German vacationers on the sun-soaked Mediterranean island of Majorca get a special kind of welcome these days at Es Trenc. On the beach encircling the turquoise bay, someone has spray-painted a one-word message to them on the side of an old concrete shelter: raus--"Beat it!"--along with a giant swastika.
Majorcans are getting thoroughly sick of tourists. Not only of Germans--tourists from just about anywhere. No one denies tourism's vital role in the local economy. The industry has transformed Majorca from one of Spain's poorest parts to the richest in per capita income. But the island's 630,000 year-round inhabitants are increasingly convinced that 14 million foreign visitors a year are far too much of a good thing. Water is rationed. Pollution is worsening. Big hotels have mushroomed, and Spanish has fallen to second-language status on much of the island. "The tourists are unbearable," says Frederico Medina, 32, a local gardener. "They act like they own the island. They're like ants. There are just too many of them."
You hear the same complaint in holiday havens from Trinidad to Thailand. Sure, tourism can pay good money. But it can also impose painful costs on the pristine environments and easygoing lifestyles that attracted vacationers to begin with. These days the industry's most urgent question may be how to keep the crowds at bay.
For some places it's a matter of sheer survival. A prime example is Italy, where great cultural centers like Florence and Venice simply can't handle all the tourists they get every summer.
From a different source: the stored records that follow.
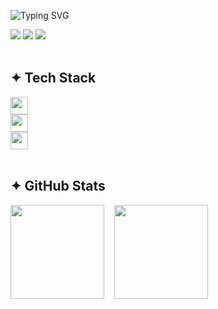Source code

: ![Typing SVG](https://readme-typing-svg.herokuapp.com/?lines=Frontend+Developer+AnJeongEun___&font=Fira%20Code&size=18&color=FFFFFF&vCenter=true)

<div align="left">
  <a href="mailto:chiyoawesome@gmail.com" style="text-decoration: none;">
    <img src="https://img.shields.io/badge/✉️%20EMAIL-555555?style=for-the-badge&logoColor=white"/>
  </a>
  <a href="https://aaaaaaa.dev" style="text-decoration: none;">
    <img src="https://img.shields.io/badge/🏡%20PORTFOLIO-555555?style=for-the-badge&logoColor=white"/>
  </a>
  <a href="https://velog.io/@chiyo" style="text-decoration: none;">
    <img src="https://img.shields.io/badge/✏️%20BLOG-555555?style=for-the-badge&logoColor=white"/>
  </a>
</div>

<br>

## ✦ Tech Stack
<div>
  <img src="https://skillicons.dev/icons?i=javascript,typescript,react,nextjs" height="28"/>
</div>
<div>
  <img src="https://skillicons.dev/icons?i=html,css,sass,tailwindcss,bootstrap" height="28"/>
</div>
<div>
  <img src="https://skillicons.dev/icons?i=figma,photoshop,vscode,notion" height="28"/>
</div>

<br>

## ✦ GitHub Stats
<div align="left"> 
  <img src="https://github-readme-stats.vercel.app/api/top-langs/?username=chiyo-an&layout=compact&theme=tokyonight&hide_border=true&bg_color=0D1117" height="150" /> &nbsp;&nbsp;
  <img src="https://github-readme-stats.vercel.app/api?username=chiyo-an&show_icons=true&theme=tokyonight&hide_border=true&bg_color=0D1117" height="150" />
</div>
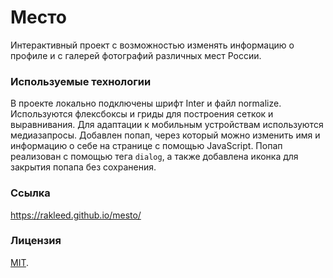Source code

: # Место

Интерактивный проект с возможностью изменять информацию о профиле и с галерей фотографий различных мест России.

### Используемые технологии

В проекте локально подключены шрифт Inter и файл normalize. Используются флексбоксы и гриды для построения сеткок
и выравнивания. Для адаптации к мобильным устройствам используются медиазапросы. Добавлен попап, через который можно
изменить имя и информацию о себе на странице с помощью JavaScript. Попап реализован с помощью тега `dialog`, а также
добавлена иконка для закрытия попапа без сохранения.

### Ссылка

https://rakleed.github.io/mesto/

### Лицензия

[MIT](LICENSE.md).
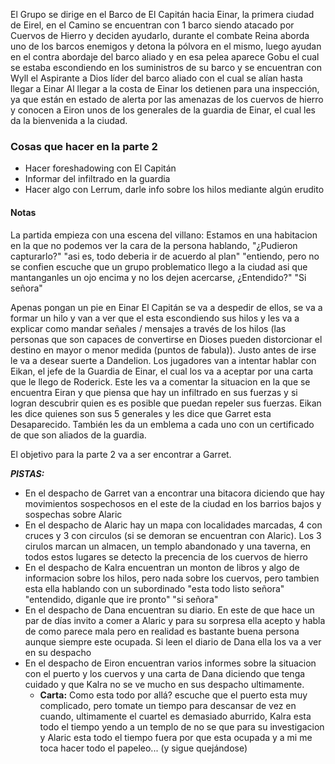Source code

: El Grupo se dirige en el Barco de El Capitán hacia Einar, la primera ciudad de Eirel, en el Camino se encuentran con 1 barco siendo atacado por Cuervos de Hierro y deciden ayudarlo, durante el combate Reina aborda uno de los barcos enemigos y detona la pólvora en el mismo, luego ayudan en el contra abordaje del barco aliado y en esa pelea aparece Gobu el cual se estaba escondiendo en los suministros de su barco y se encuentran con Wyll el Aspirante a Dios líder del barco aliado con el cual se alían hasta llegar a Einar
Al llegar a la costa de Einar los detienen para una inspección, ya que están en estado de alerta por las amenazas de los cuervos de hierro y conocen a Eiron unos de los generales de la guardia de Einar, el cual les da la bienvenida a la ciudad.

### Cosas que hacer en la parte 2
- Hacer foreshadowing con El Capitán
- Informar del infiltrado en la guardia
- Hacer algo con Lerrum, darle info sobre los hilos mediante algún erudito

#### Notas
La partida empieza con una escena del villano:
Estamos en una habitacion en la que no podemos ver la cara de la persona hablando, "¿Pudieron capturarlo?" "asi es, todo deberia ir de acuerdo al plan" "entiendo, pero no se confien escuche que un grupo problematico llego a la ciudad asi que mantanganles un ojo encima y no los dejen acercarse, ¿Entendido?" "Si señora"

Apenas pongan un pie en Einar El Capitán se va a despedir de ellos, se va a formar un hilo y van a ver que el esta escondiendo sus hilos y les va a explicar como mandar señales / mensajes a través de los hilos (las personas que son capaces de convertirse en Dioses pueden distorcionar el destino en mayor o menor medida (puntos de fabula)). Justo antes de irse le va a desear suerte a Dandelion.
Los jugadores van a intentar hablar con Eikan, el jefe de la Guardia de Einar, el cual los va a aceptar por una carta que le llego de Roderick. Este les va a comentar la situacion en la que se encuentra Eiran y que piensa que hay un infiltrado en sus fuerzas y si logran descubrir quien es es posible que puedan repeler sus fuerzas.
Eikan les dice quienes son sus 5 generales y les dice que Garret esta Desaparecido. También les da un emblema a cada uno con un certificado de que son aliados de la guardia.

El objetivo para la parte 2 va a ser encontrar a Garret.

***PISTAS:***
- En el despacho de Garret van a encontrar una bitacora diciendo que hay movimientos sospechosos en el este de la ciudad en los barrios bajos y sospechas sobre Alaric
- En el despacho de Alaric hay un mapa con localidades marcadas, 4 con cruces y 3 con circulos (si se demoran se encuentran con Alaric). Los 3 cirulos marcan un almacen, un templo abandonado y una taverna, en todos estos lugares se detecto la precencia de los cuervos de hierro
- En el despacho de Kalra encuentran un monton de libros y algo de informacion sobre los hilos, pero nada sobre los cuervos, pero tambien esta ella hablando con un subordinado  "esta todo listo señora" "entendido, diganle que ire pronto" "si señora"
- En el despacho de Dana encuentran su diario. En este de que hace un par de días invito a comer a Alaric y para su sorpresa ella acepto y habla de como parece mala pero en realidad es bastante buena persona aunque siempre este ocupada. Si leen el diario de Dana ella los va a ver en su despacho
- En el despacho de Eiron encuentran varios informes sobre la situacion con el puerto y los cuervos y una carta de Dana diciendo que tenga cuidado y que Kalra no se ve mucho en sus despacho ultimamente.
	- **Carta:** Como esta todo por allá? escuche que el puerto esta muy complicado, pero tomate un tiempo para descansar de vez en cuando, ultimamente el cuartel es demasiado aburrido, Kalra esta todo el tiempo yendo a un templo de no se que para su investigacion y Alaric esta todo el tiempo fuera por que esta ocupada y a mi me toca hacer todo el papeleo... (y sigue quejándose)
In Florence, where the city's half-million or so inhabitants have to live with the pollution, gridlock and crime generated by 11 million visitors a year, there's talk not only of boosting hotel taxes but even of charging admission to some public squares. The idea is to discourage at least some visitors, as well as to pay for cleaning up the mess. The same principle applies in Venice, whose supplies of fresh water can't keep up with the peak-season needs of tourists and residents. Three years ago the city imposed a new "toilet tax" on all users of public restrooms.
Elsewhere the aim is to attract just the right sort of visitors: heavy spenders. Low-end package tourists (like the vast majority of Majorca's foreign guests) tend to stay at big foreign-owned hotels and buy few local products. "Mass tourism usually leaves little money inside the country," says Christine Plusch of the Task Force for Tourism and Development in Basel, Switzerland. "Most of the money ends up with the airlines, the tour operators and foreign hotel owners." That's no problem in places like the Seychelles. The palmy Indian Ocean archipelago has never bothered with large-scale tourist investment, catering instead to wealthy sailing enthusiasts and honeymooners. Today the island's standard of living is among the region's highest.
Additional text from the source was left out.